So, I ran OSRIC about a week and a half ago now. It went... interestingly. We had 6 players, all from a mostly 3.x background as far as D&D goes, with one having played AD&D at some point, one with Baldur's Gate experience, and one with Nethack experience. Character generation took a looong time - about two hours. The issue there was primarily a focus on all the effects of every choice made; "what makes a fighter different from a ranger?", "Can I assign my scores in a way that will let me play a gnome illusionist?", and "What do all of these table entries for ability scores mean?" We ended up with a half-orc cleric, a human ranger, a half-orc assassin / fighter multiclass, an elf assassin, an elf fighter, and a half-elf MU, I believe. In retrospect, I really see where the "roll-in-order" rules would've been really practical - such a rule would have greatly narrowed the decision space for the players (by a factor of at least 6 factorial, plus limitations due to racial and class ability score requirements). Gear went pretty swiftly, thanks in large part to BtBG's adventuring kits, which left the PCs to choose weapons, armor, and hirelings (and chalk. Lots of chalk).

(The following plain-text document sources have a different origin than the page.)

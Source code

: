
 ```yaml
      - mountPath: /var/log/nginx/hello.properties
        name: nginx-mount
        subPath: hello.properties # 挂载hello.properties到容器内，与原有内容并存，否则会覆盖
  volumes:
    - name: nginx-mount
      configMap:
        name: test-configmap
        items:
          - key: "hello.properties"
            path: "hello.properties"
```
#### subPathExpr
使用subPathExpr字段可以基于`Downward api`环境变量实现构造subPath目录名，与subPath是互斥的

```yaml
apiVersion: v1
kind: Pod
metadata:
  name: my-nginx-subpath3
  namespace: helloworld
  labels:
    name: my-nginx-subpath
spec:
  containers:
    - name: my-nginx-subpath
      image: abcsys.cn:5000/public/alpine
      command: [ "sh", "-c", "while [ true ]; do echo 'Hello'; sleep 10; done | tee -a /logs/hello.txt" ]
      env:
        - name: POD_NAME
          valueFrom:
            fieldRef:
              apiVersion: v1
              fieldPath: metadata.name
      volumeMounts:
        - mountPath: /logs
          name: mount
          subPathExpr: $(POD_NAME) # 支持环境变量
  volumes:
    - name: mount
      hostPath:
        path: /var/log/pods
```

Having gathered their many porters, the PCs set out for the Deephalls north of Ironbridge. They arrived, and tracked a party of berserkers who had been out hunting into the dungeon. The berserkers engaged them, but were slain to a man. The two assassins scouted ahead, finding first bats, then a pair of rust monsters. Having never deployed rust monsters before (but having rolled them on the inhabitants table), the looks of sheer horror on the faces of the players were... pretty priceless, actually. They managed to block off that part of the dungeon, and turned their exploration in other directions, where they found giant spiders and beetles. Highlights of this part: the half-orc assassin was poisoned, then told that poison was save-or-die. He made his save, and his response was "Oh! That was exciting!" There's just something about mortal peril that makes life a little sweeter when it continues... They found their first real treasure webbed up by the spiders, in a trapped stone chest containing a mix of gold and copper pieces. The assassins went scouting again, with the (still-injured) half-orc failing at his Hide in Shadows and being gored by a pair of giant fire beetles, putting him at -7, but not before he assassinated one of them. The rest of the party came to his aid, however, and he survived, but had to be carried out of the dungeon. They found their second treasure in a pile of beetle dung, consisting of a mixture of electrum and silver pieces, but that was where we ended the session - the half-orc's going to be out of action for a week or so, and the rest of the party considered pushing forward without him, but decided against it. This decision was complicated by the elf fighter, who had rolled lower ability scores than the rest of the party and is out to get them due to envy.
So, mechanically, the game went pretty OK, mostly... it was very assassin-and-fighter focused, with the cleric and the MU doing very little. That this changes at higher levels was no consolation to the caster players, who were greatly disappointed with the system. The assassin players both seemed up to play again, as did the ranger. The elf fighter was initially offput by his low scores and remained as a 'rearguard' for most of the combats, but later mentioned that he was interested in playing again, if only for the party conflict RP angle. He also mentioned hirelings as greatly appealing. So, I'm calling it a reasonable success; 66% of participants responded positively. As a result, I'm keeping the dungeon around and will restock the parts they cleared out. I should probably also design level 2 at some point, but they seem unlikely to find a way down any time soon.
Unfortunately, I've become distracted by Victory by Any Means. It looks like to scratch my Master of Orion and Fields of Blood itches, if I can find time and players... Maybe I'll get to test it out over winterbreak.